What Is Statistical Significance?

Statistical significance refers to the claim that a result from data generated by testing or experimentation is not likely to occur randomly or by chance, but is instead likely to be attributable to a specific cause. Having statistical significance is important for academic disciplines or practitioners that rely heavily on analyzing data and research, such as economics, finance, investing, medicine, physics, and biology.

Statistical significance can be considered strong or weak. When analyzing a data set and doing the necessary tests to discern whether one or more variables have an effect on an outcome, strong statistical significance helps support the fact that the results are real and not caused by luck or chance. Simply stated, if a statistic has high significance then it's considered more reliable.

Problems arise in tests of statistical significance because researchers are usually working with samples of larger populations and not the populations themselves. As a result, the samples must be representative of the population, so the data contained in the sample must not be biased in any way. In most sciences, including economics, statistical significance is relevant if a claim can be made at a level of 95% (or sometimes 99%).

Understanding Statistical Significance

The calculation of statistical significance (significance testing) is subject to a certain degree of error. The researcher must define in advance the probability of a sampling error, which exists in any test that does not include the entire population. Sample size is an important component of statistical significance in that larger samples are less prone to flukes. Only random, representative samples should be used in significance testing. The level at which one can accept whether an event is statistically significant is known as the significance level.

Researchers use a test statistic known as the p-value to discern whether the event falls below the significance level; if it does, the result is statistically significant. The p-value is a function of the means and standard deviations of the data samples.

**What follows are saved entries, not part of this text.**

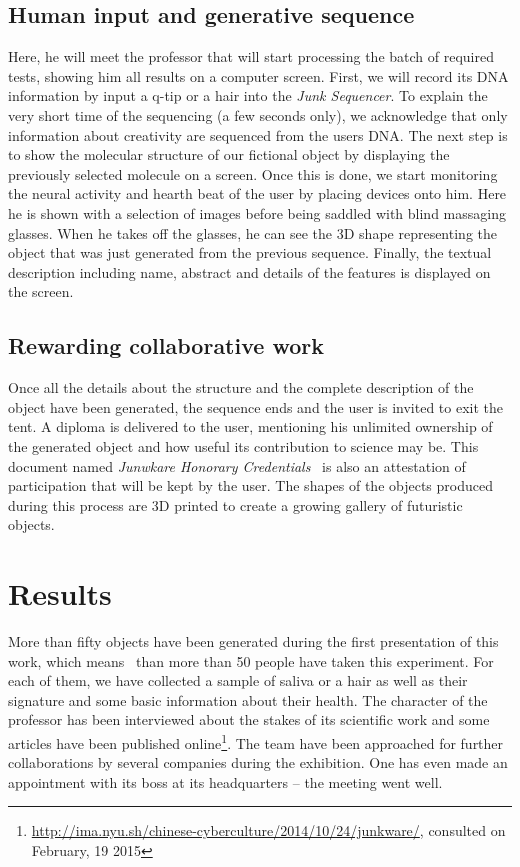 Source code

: \bigskip

\subsection[Human input and generative sequence]{Human input and generative
sequence}
Here, he will meet the professor that will start processing the batch of
required tests, showing him all results on a computer screen. First, we
will record its DNA information by input a q-tip or a hair into the
\textit{Junk Sequencer}. To explain the very short time of the
sequencing (a few seconds only), we acknowledge that only information
about creativity are sequenced from the user{\textquotesingle}s DNA.
The next step is to show the molecular structure of our fictional
object by displaying the previously selected molecule on a screen. Once
this is done, we start monitoring the neural activity and hearth beat
of the user by placing devices onto him. Here he is shown with a
selection of images before being saddled with blind massaging glasses.
When he takes off the glasses, he can see the 3D shape representing the
object that was just generated from the previous sequence. Finally, the
textual description including name, abstract and details of the
features is displayed on the screen. 

\subsection{Rewarding collaborative work}
Once all the details about the structure and the complete description of
the object have been generated, the sequence ends and the user is
invited to exit the tent. A diploma is delivered to the user,
mentioning his unlimited ownership of the generated object and how
useful its contribution to science may be. This document named
\textit{Junwkare Honorary Credentials }\ is also an attestation of
participation that will be kept by the user. The shapes of the objects
produced during this process are 3D printed to create a growing gallery
of futuristic objects.


\bigskip

\section{Results }
More than fifty objects have been generated during the first
presentation of this work, which means \ than more than 50 people have
taken this experiment. For each of them, we have collected a sample of
saliva or a hair as well as their signature and some basic information
about their health. The character of the professor has been interviewed
about the stakes of its scientific work and some articles have been
published
online\footnote{\url{http://ima.nyu.sh/chinese-cyberculture/2014/10/24/junkware/},
consulted on February, 19 2015}. The team have been approached for
further collaborations by several companies during the exhibition. One
has even made an appointment with its boss at its headquarters -- the
meeting went well.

The p-value indicates the probability under which a statistical result occurred by chance or by sampling error. In other words, the p-value indicates the risk that there is no actual difference or relationship. The p-value must fall under the significance level for the results to at least be considered statistically significant. The opposite of the significance level, calculated as 1 minus the significance level, is the confidence level. It indicates the degree of confidence that the statistical result did not occur by chance or by sampling error. The customary confidence level in many statistical tests is 95 percent, leading to a customary significance level or p-value of 5 percent.

Special Considerations

Statistical significance does not always indicate practical significance, meaning the results cannot be applied to real-world business situations. In addition, statistical significance can be misinterpreted when researchers do not use language carefully in reporting their results. Because a result is statistically significant does not imply that it is not random, just that the probability of its being random is greatly reduced.

Just because two data series hold a strong correlation with one another does not imply causation. For example, the number of movies in which the actor Nicolas Cage stars in a given year is very highly correlated with the number of accidental drownings in swimming pools. But this correlation is spurious, since there is no theoretical causal claim that can be made.

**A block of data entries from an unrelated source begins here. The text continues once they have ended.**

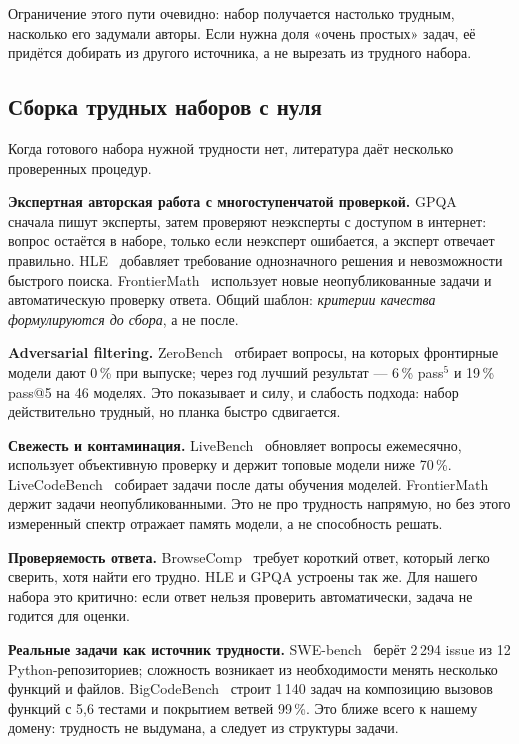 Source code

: \documentclass[11pt,a4paper]{article}
\begin{document}
Ограничение этого пути очевидно: набор получается настолько трудным,
насколько его задумали авторы. Если нужна доля «очень простых» задач, её
придётся добирать из другого источника, а не вырезать из трудного набора.

\subsection{Сборка трудных наборов с нуля}

Когда готового набора нужной трудности нет, литература даёт несколько
проверенных процедур.

\textbf{Экспертная авторская работа с многоступенчатой проверкой.}
GPQA~\cite{gpqa2023} сначала пишут эксперты, затем проверяют неэксперты с
доступом в интернет: вопрос остаётся в наборе, только если неэксперт
ошибается, а эксперт отвечает правильно. HLE~\cite{hle2025} добавляет
требование однозначного решения и невозможности быстрого поиска.
FrontierMath~\cite{frontiermath2024} использует новые неопубликованные
задачи и автоматическую проверку ответа. Общий шаблон: \emph{критерии
качества формулируются до сбора}, а не после.

\textbf{Adversarial filtering.} ZeroBench~\cite{zerobench2025} отбирает
вопросы, на которых фронтирные модели дают 0\,\% при выпуске; через год
лучший результат — 6\,\% pass$^5$ и 19\,\% pass@5 на 46 моделях. Это
показывает и силу, и слабость подхода: набор действительно трудный, но
планка быстро сдвигается.

\textbf{Свежесть и контаминация.} LiveBench~\cite{livebench2024} обновляет
вопросы ежемесячно, использует объективную проверку и держит топовые модели
ниже 70\,\%. LiveCodeBench~\cite{livecodebench2024} собирает задачи после
даты обучения моделей. FrontierMath~\cite{frontiermath2024} держит задачи
неопубликованными. Это не про трудность напрямую, но без этого измеренный
спектр отражает память модели, а не способность решать.

\textbf{Проверяемость ответа.} BrowseComp~\cite{browsecomp2025} требует
короткий ответ, который легко сверить, хотя найти его трудно. HLE и GPQA
устроены так же. Для нашего набора это критично: если ответ нельзя
проверить автоматически, задача не годится для оценки.

\textbf{Реальные задачи как источник трудности.} SWE-bench~\cite{swebench2023}
берёт 2\,294 issue из 12 Python-репозиториев; сложность возникает из
необходимости менять несколько функций и файлов. BigCodeBench~\cite{bigcodebench2024}
строит 1\,140 задач на композицию вызовов функций с 5,6 тестами и покрытием
ветвей 99\,\%. Это ближе всего к нашему домену: трудность не выдумана, а
следует из структуры задачи.
\end{document}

Another problem that may arise with statistical significance is that past data, and the results from that data, whether statistically significant or not, may not reflect ongoing or future conditions. In investing, this may manifest itself in a pricing model breaking down during times of financial crisis as correlations change and variables do not interact as usual. Statistical significance can also help an investor discern whether one asset pricing model is better than another.

Types of Statistical Significance Tests

Several types of significance tests are used depending on the research being conducted. For example, tests can be employed for one, two or more data samples of various size, for averages, variances and proportions, paired or unpaired data, or for different data distributions. All these factors have what is called null hypotheses, and significance often is the goal of hypothesis testing in statistics. The most common null hypothesis is that the variable in question is equal to zero (typically indicating that it has zero effect on the outcome of interest). If you can reject the null hypothesis with a confidence of 95 percent or better, researchers can invoke statistical significance. Null hypotheses can also be tested for the equality (rather than equal to zero) of effect for two or more alternative treatments - for example, between a drug and a placebo in a clinical trial.

Rejection of the null hypothesis, even if a very high degree of statistical significance can never prove something, can only add support to an existing hypothesis. On the other hand, failure to reject a null hypothesis is often grounds for dismissal of a hypothesis.

A statistical significance test shares much of the same mathematics as that of computing a confidence interval. One way to interpret statistical significance is that, say 95 percent or 99 percent of the time, the confidence interval will not contain the value zero. Even if a variable is found to be statistically significant, it must still make sense in the real world. Additionally, an effect can be statistically significant but have only a very small impact; for example, it may be very unlikely due to chance that companies that use two-ply toilet paper in their bathrooms have more productive employees, but the improvement on the absolute productivity of each worker is likely to be minuscule.